The backdrop at the big crab meeting was what scientists and elected officials are calling the emergent "new normal" in the Pacific Ocean. Though nothing is certain in these weird new waters, "if El Nino shows up in force as predicted, the blob will dissipate," said Catherine Kuhlman, executive director for ocean and coastal policy at the California Ocean Protection Council.
Kuhlman cited a litany of unpleasant blob-related trends at the crab conference that included many marine mammal deaths—sea lions are taking a hit—and unusual species' washing up on the beaches. "The ecosystem is shifting in response to the climate," Kuhlman told the committee and packed room of commercial crabbers who had journeyed from around the state for the event.
Kuhlman warned that, despite whatever benefit a wicked winter El Niño might have on breaking up the blob, "it's highly likely that we will have more of the algae blooms" in coming years.
"We don't know if it's climate change, the blob or El Niño, but the oceans are changing, and they are changing fast," said Eric Sklar, who sits on the California Fish and Game Commission.
The anomalous blob is raising many questions about climate change and our future—including what this year's El Niño winter will be like. Warmer oceans mean stronger storms and increased odds of above-average winter precipitation. But just how much rain is the boy-child planning to bring us? It is enough to replenish our parched land? Will it unfold slow and steady like applause or come in fits and torrential downpours, unleashing landslides, floods and hurricane-force winds, like the ones that tormented California's not-so-distant past?

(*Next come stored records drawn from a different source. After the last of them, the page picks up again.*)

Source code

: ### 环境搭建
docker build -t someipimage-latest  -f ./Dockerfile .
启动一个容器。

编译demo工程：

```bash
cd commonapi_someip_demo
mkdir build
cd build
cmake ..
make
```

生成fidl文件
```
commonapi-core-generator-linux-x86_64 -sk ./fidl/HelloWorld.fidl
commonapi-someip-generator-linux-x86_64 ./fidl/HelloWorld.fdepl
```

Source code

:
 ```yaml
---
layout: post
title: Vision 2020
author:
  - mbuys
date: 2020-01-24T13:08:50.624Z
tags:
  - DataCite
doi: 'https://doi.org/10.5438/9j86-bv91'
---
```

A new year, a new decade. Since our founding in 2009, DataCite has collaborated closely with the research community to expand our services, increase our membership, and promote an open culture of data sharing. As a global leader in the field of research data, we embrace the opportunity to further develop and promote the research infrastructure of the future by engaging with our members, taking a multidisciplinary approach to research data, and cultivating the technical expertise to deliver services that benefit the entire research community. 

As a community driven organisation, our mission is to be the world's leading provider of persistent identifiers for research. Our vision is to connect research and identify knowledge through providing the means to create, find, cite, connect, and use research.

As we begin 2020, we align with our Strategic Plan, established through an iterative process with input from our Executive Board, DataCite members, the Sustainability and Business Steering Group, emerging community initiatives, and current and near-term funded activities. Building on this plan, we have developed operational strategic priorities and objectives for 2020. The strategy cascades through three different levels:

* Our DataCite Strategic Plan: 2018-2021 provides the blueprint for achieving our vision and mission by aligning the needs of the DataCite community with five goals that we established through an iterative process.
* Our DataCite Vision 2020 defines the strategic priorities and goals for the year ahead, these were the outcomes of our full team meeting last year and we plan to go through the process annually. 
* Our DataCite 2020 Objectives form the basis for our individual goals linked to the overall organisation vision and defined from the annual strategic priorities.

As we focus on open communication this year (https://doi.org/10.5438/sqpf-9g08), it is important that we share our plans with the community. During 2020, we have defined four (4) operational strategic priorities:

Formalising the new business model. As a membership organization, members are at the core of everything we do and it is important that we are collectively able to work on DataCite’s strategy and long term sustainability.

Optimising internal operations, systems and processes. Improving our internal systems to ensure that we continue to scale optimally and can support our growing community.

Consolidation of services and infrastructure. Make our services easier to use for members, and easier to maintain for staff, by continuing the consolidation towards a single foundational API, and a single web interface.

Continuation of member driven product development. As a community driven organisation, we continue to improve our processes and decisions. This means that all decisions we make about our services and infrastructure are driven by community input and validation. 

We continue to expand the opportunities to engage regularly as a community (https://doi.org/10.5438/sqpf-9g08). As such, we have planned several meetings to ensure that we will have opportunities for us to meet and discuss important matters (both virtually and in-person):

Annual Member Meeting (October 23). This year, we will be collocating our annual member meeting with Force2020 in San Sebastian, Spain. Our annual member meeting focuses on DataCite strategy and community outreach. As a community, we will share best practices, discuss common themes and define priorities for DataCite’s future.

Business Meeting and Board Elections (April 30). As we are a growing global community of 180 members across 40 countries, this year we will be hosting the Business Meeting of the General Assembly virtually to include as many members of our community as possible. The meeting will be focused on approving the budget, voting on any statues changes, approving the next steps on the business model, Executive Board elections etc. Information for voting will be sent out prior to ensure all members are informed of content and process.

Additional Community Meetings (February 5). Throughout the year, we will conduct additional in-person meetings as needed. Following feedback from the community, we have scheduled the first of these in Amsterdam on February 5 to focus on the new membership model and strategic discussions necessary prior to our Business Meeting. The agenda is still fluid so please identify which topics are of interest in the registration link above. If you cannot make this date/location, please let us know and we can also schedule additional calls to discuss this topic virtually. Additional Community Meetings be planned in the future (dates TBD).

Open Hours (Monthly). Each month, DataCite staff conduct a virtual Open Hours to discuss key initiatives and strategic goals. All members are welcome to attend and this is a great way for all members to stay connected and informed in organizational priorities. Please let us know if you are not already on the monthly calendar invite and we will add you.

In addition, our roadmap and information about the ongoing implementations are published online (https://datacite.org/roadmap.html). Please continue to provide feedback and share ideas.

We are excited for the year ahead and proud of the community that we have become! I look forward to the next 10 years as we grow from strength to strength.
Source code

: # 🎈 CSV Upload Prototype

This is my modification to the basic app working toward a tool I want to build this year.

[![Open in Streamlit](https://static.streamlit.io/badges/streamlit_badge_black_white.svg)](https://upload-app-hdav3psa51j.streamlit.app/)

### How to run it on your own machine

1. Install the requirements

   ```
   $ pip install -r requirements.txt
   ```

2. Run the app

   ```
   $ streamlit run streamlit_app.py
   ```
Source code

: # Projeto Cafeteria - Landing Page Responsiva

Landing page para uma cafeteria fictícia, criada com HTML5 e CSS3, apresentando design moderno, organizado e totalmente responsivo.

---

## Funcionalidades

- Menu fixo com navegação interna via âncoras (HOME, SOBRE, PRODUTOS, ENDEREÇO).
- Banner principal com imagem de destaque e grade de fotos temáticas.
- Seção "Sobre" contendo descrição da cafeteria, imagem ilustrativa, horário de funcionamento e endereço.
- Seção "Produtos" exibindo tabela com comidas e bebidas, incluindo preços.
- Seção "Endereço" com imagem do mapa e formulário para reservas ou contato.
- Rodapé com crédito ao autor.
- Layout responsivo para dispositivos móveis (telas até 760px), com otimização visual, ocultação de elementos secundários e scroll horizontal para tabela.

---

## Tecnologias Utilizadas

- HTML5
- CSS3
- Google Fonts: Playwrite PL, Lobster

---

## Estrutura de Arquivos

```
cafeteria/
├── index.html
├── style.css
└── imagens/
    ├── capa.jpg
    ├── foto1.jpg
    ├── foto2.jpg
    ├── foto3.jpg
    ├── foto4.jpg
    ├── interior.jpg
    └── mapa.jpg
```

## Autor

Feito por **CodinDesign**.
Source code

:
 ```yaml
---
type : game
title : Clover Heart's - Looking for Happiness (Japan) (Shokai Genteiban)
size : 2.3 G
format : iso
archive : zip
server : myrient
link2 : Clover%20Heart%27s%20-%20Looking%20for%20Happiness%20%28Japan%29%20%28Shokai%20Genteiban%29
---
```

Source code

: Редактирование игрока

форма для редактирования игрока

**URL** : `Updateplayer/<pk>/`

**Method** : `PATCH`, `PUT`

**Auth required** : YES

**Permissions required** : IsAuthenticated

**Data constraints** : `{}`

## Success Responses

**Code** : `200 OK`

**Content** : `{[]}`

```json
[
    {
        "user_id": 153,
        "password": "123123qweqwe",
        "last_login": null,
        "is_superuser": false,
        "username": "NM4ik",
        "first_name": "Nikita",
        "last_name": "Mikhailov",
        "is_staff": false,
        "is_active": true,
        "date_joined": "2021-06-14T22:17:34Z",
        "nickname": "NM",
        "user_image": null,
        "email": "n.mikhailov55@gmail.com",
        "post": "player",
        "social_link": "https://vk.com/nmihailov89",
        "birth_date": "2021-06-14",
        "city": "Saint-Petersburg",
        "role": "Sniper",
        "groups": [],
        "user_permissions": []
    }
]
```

"We know that no two El Niño events in the past have been the same," Mantua says, "even though a lot of attention is being put on what happened in [the] 1997–98 and 1982–83 [El Niños], because of similarities in the strength of this event to what those two events had. But there is no guarantee that we'll see a repeat of all of the things that might stand out in people's memories. Odds are there will be some surprises."
Even with advanced technology—which includes some 70 buoys moored in the depths between Japan and the California coast—climate prediction is a field riddled with unknowns, probabilities and conservative estimates. The saying goes, climate is what you predict and weather is what you get. But one thing is certain: it's going to rain this winter. Possibly a lot. And maybe in a way Northern California hasn't seen in decades.
In early January 1982, a giant storm sat over the Bay Area and much of the California coastline. The rain began to fall during the last quarter of the NFL championship game between the San Francisco 49ers and the New York Giants, pouring through the night and into the next day. It was one of the most notorious California weather events of the 20th century, reports the Western Regional Climate Center (WRCC), a repository of historical climate information which uses data from the National Weather Service. The center reports that the '82 storms brought "high wind, heavy rain and heavy snowfall across all of California. This led to direct wind damage, higher tides, immediate flooding to coastal and valley locations, mudslides in coastal mountain areas, record snowfall in the Sierra mountains, and resulting spring snowmelt river flooding."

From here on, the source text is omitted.